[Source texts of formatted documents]
[Start of Attachment]

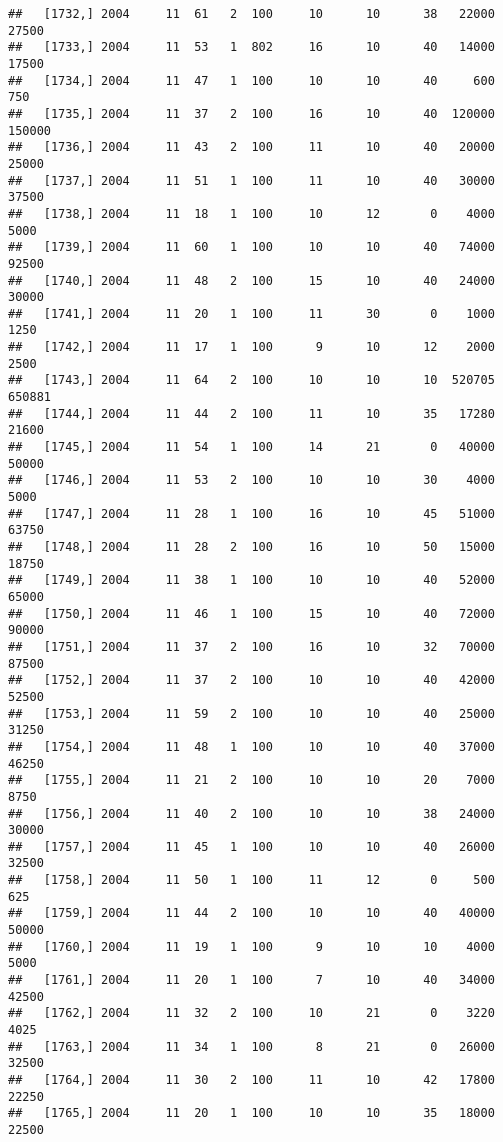 \documentclass{article}\usepackage[]{graphicx}\usepackage[]{color}
\makeatletter
\newenvironment{kframe}{%
 \def\at@end@of@kframe{}%
 \ifinner\ifhmode%
  \def\at@end@of@kframe{\end{minipage}}%
  \begin{minipage}{\columnwidth}%
 \fi\fi%
 \def\FrameCommand##1{\hskip\@totalleftmargin \hskip-\fboxsep
 \colorbox{shadecolor}{##1}\hskip-\fboxsep
     \hskip-\linewidth \hskip-\@totalleftmargin \hskip\columnwidth}%
 \MakeFramed {\advance\hsize-\width
   \@totalleftmargin\z@ \linewidth\hsize
   \@setminipage}}%
 {\par\unskip\endMakeFramed%
 \at@end@of@kframe}
\newenvironment{knitrout}{}{} %
\makeatother
\begin{document}
\begin{knitrout}
\begin{kframe}
\begin{verbatim}
##   [1732,] 2004     11  61   2  100     10      10      38   22000   27500
##   [1733,] 2004     11  53   1  802     16      10      40   14000   17500
##   [1734,] 2004     11  47   1  100     10      10      40     600     750
##   [1735,] 2004     11  37   2  100     16      10      40  120000  150000
##   [1736,] 2004     11  43   2  100     11      10      40   20000   25000
##   [1737,] 2004     11  51   1  100     11      10      40   30000   37500
##   [1738,] 2004     11  18   1  100     10      12       0    4000    5000
##   [1739,] 2004     11  60   1  100     10      10      40   74000   92500
##   [1740,] 2004     11  48   2  100     15      10      40   24000   30000
##   [1741,] 2004     11  20   1  100     11      30       0    1000    1250
##   [1742,] 2004     11  17   1  100      9      10      12    2000    2500
##   [1743,] 2004     11  64   2  100     10      10      10  520705  650881
##   [1744,] 2004     11  44   2  100     11      10      35   17280   21600
##   [1745,] 2004     11  54   1  100     14      21       0   40000   50000
##   [1746,] 2004     11  53   2  100     10      10      30    4000    5000
##   [1747,] 2004     11  28   1  100     16      10      45   51000   63750
##   [1748,] 2004     11  28   2  100     16      10      50   15000   18750
##   [1749,] 2004     11  38   1  100     10      10      40   52000   65000
##   [1750,] 2004     11  46   1  100     15      10      40   72000   90000
##   [1751,] 2004     11  37   2  100     16      10      32   70000   87500
##   [1752,] 2004     11  37   2  100     10      10      40   42000   52500
##   [1753,] 2004     11  59   2  100     10      10      40   25000   31250
##   [1754,] 2004     11  48   1  100     10      10      40   37000   46250
##   [1755,] 2004     11  21   2  100     10      10      20    7000    8750
##   [1756,] 2004     11  40   2  100     10      10      38   24000   30000
##   [1757,] 2004     11  45   1  100     10      10      40   26000   32500
##   [1758,] 2004     11  50   1  100     11      12       0     500     625
##   [1759,] 2004     11  44   2  100     10      10      40   40000   50000
##   [1760,] 2004     11  19   1  100      9      10      10    4000    5000
##   [1761,] 2004     11  20   1  100      7      10      40   34000   42500
##   [1762,] 2004     11  32   2  100     10      21       0    3220    4025
##   [1763,] 2004     11  34   1  100      8      21       0   26000   32500
##   [1764,] 2004     11  30   2  100     11      10      42   17800   22250
##   [1765,] 2004     11  20   1  100     10      10      35   18000   22500

\end{verbatim}
\end{kframe}
\end{knitrout}
\end{document}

[End of Attachment]

### Required work
Retype every entry word for word, but do not carry over the pictures.

### Result of this exercise
 \documentclass{article}\usepackage[]{graphicx}\usepackage[]{color}
\makeatletter
\newenvironment{kframe}{%
 \def\at@end@of@kframe{}%
 \ifinner\ifhmode%
  \def\at@end@of@kframe{\end{minipage}}%
  \begin{minipage}{\columnwidth}%
 \fi\fi%
 \def\FrameCommand##1{\hskip\@totalleftmargin \hskip-\fboxsep
 \colorbox{shadecolor}{##1}\hskip-\fboxsep
     \hskip-\linewidth \hskip-\@totalleftmargin \hskip\columnwidth}%
 \MakeFramed {\advance\hsize-\width
   \@totalleftmargin\z@ \linewidth\hsize
   \@setminipage}}%
 {\par\unskip\endMakeFramed%
 \at@end@of@kframe}
\newenvironment{knitrout}{}{} %
\makeatother
\begin{document}
\begin{knitrout}
\begin{kframe}
\begin{verbatim}
##   [1732,] 2004     11  61   2  100     10      10      38   22000   27500
##   [1733,] 2004     11  53   1  802     16      10      40   14000   17500
##   [1734,] 2004     11  47   1  100     10      10      40     600     750
##   [1735,] 2004     11  37   2  100     16      10      40  120000  150000
##   [1736,] 2004     11  43   2  100     11      10      40   20000   25000
##   [1737,] 2004     11  51   1  100     11      10      40   30000   37500
##   [1738,] 2004     11  18   1  100     10      12       0    4000    5000
##   [1739,] 2004     11  60   1  100     10      10      40   74000   92500
##   [1740,] 2004     11  48   2  100     15      10      40   24000   30000
##   [1741,] 2004     11  20   1  100     11      30       0    1000    1250
##   [1742,] 2004     11  17   1  100      9      10      12    2000    2500
##   [1743,] 2004     11  64   2  100     10      10      10  520705  650881
##   [1744,] 2004     11  44   2  100     11      10      35   17280   21600
##   [1745,] 2004     11  54   1  100     14      21       0   40000   50000
##   [1746,] 2004     11  53   2  100     10      10      30    4000    5000
##   [1747,] 2004     11  28   1  100     16      10      45   51000   63750
##   [1748,] 2004     11  28   2  100     16      10      50   15000   18750
##   [1749,] 2004     11  38   1  100     10      10      40   52000   65000
##   [1750,] 2004     11  46   1  100     15      10      40   72000   90000
##   [1751,] 2004     11  37   2  100     16      10      32   70000   87500
##   [1752,] 2004     11  37   2  100     10      10      40   42000   52500
##   [1753,] 2004     11  59   2  100     10      10      40   25000   31250
##   [1754,] 2004     11  48   1  100     10      10      40   37000   46250
##   [1755,] 2004     11  21   2  100     10      10      20    7000    8750
##   [1756,] 2004     11  40   2  100     10      10      38   24000   30000
##   [1757,] 2004     11  45   1  100     10      10      40   26000   32500
##   [1758,] 2004     11  50   1  100     11      12       0     500     625
##   [1759,] 2004     11  44   2  100     10      10      40   40000   50000
##   [1760,] 2004     11  19   1  100      9      10      10    4000    5000
##   [1761,] 2004     11  20   1  100      7      10      40   34000   42500
##   [1762,] 2004     11  32   2  100     10      21       0    3220    4025
##   [1763,] 2004     11  34   1  100      8      21       0   26000   32500
##   [1764,] 2004     11  30   2  100     11      10      42   17800   22250
##   [1765,] 2004     11  20   1  100     10      10      35   18000   22500

\end{verbatim}
\end{kframe}
\end{knitrout}
\end{document}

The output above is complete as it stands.